Please return every record exactly as it appears.

########

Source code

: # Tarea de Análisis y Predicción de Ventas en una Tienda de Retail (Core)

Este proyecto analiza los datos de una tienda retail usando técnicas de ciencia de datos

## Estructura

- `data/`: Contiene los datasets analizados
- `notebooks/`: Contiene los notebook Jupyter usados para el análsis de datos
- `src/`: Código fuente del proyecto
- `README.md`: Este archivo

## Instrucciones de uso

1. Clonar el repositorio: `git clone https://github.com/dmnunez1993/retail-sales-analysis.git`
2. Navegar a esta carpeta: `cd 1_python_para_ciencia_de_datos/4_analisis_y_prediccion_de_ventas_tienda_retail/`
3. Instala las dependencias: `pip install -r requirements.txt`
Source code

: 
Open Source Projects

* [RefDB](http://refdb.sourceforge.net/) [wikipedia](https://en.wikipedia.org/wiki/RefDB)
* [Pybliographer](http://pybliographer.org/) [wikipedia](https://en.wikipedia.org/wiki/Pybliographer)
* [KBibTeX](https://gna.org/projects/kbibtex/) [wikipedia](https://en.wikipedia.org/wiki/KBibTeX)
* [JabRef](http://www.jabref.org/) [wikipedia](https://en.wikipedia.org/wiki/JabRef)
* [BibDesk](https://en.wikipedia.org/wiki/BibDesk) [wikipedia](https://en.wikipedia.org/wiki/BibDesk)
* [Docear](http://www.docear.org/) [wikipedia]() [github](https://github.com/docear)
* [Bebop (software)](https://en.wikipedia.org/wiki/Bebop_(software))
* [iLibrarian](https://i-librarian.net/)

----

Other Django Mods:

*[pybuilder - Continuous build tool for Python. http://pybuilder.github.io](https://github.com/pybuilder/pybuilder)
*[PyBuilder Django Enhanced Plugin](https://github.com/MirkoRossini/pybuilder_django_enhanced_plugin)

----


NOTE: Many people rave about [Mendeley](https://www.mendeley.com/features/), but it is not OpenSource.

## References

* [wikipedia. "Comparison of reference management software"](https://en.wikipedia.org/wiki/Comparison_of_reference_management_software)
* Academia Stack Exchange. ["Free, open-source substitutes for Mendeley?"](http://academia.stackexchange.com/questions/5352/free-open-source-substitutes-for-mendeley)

########

▸ **Answer box**:
Source code

: # Tarea de Análisis y Predicción de Ventas en una Tienda de Retail (Core)

Este proyecto analiza los datos de una tienda retail usando técnicas de ciencia de datos

## Estructura

- `data/`: Contiene los datasets analizados
- `notebooks/`: Contiene los notebook Jupyter usados para el análsis de datos
- `src/`: Código fuente del proyecto
- `README.md`: Este archivo

## Instrucciones de uso

1. Clonar el repositorio: `git clone https://github.com/dmnunez1993/retail-sales-analysis.git`
2. Navegar a esta carpeta: `cd 1_python_para_ciencia_de_datos/4_analisis_y_prediccion_de_ventas_tienda_retail/`
3. Instala las dependencias: `pip install -r requirements.txt`
Source code

: 
Open Source Projects

* [RefDB](http://refdb.sourceforge.net/) [wikipedia](https://en.wikipedia.org/wiki/RefDB)
* [Pybliographer](http://pybliographer.org/) [wikipedia](https://en.wikipedia.org/wiki/Pybliographer)
* [KBibTeX](https://gna.org/projects/kbibtex/) [wikipedia](https://en.wikipedia.org/wiki/KBibTeX)
* [JabRef](http://www.jabref.org/) [wikipedia](https://en.wikipedia.org/wiki/JabRef)
* [BibDesk](https://en.wikipedia.org/wiki/BibDesk) [wikipedia](https://en.wikipedia.org/wiki/BibDesk)
* [Docear](http://www.docear.org/) [wikipedia]() [github](https://github.com/docear)
* [Bebop (software)](https://en.wikipedia.org/wiki/Bebop_(software))
* [iLibrarian](https://i-librarian.net/)

----

Other Django Mods:

*[pybuilder - Continuous build tool for Python. http://pybuilder.github.io](https://github.com/pybuilder/pybuilder)
*[PyBuilder Django Enhanced Plugin](https://github.com/MirkoRossini/pybuilder_django_enhanced_plugin)

----


NOTE: Many people rave about [Mendeley](https://www.mendeley.com/features/), but it is not OpenSource.

## References

* [wikipedia. "Comparison of reference management software"](https://en.wikipedia.org/wiki/Comparison_of_reference_management_software)
* Academia Stack Exchange. ["Free, open-source substitutes for Mendeley?"](http://academia.stackexchange.com/questions/5352/free-open-source-substitutes-for-mendeley)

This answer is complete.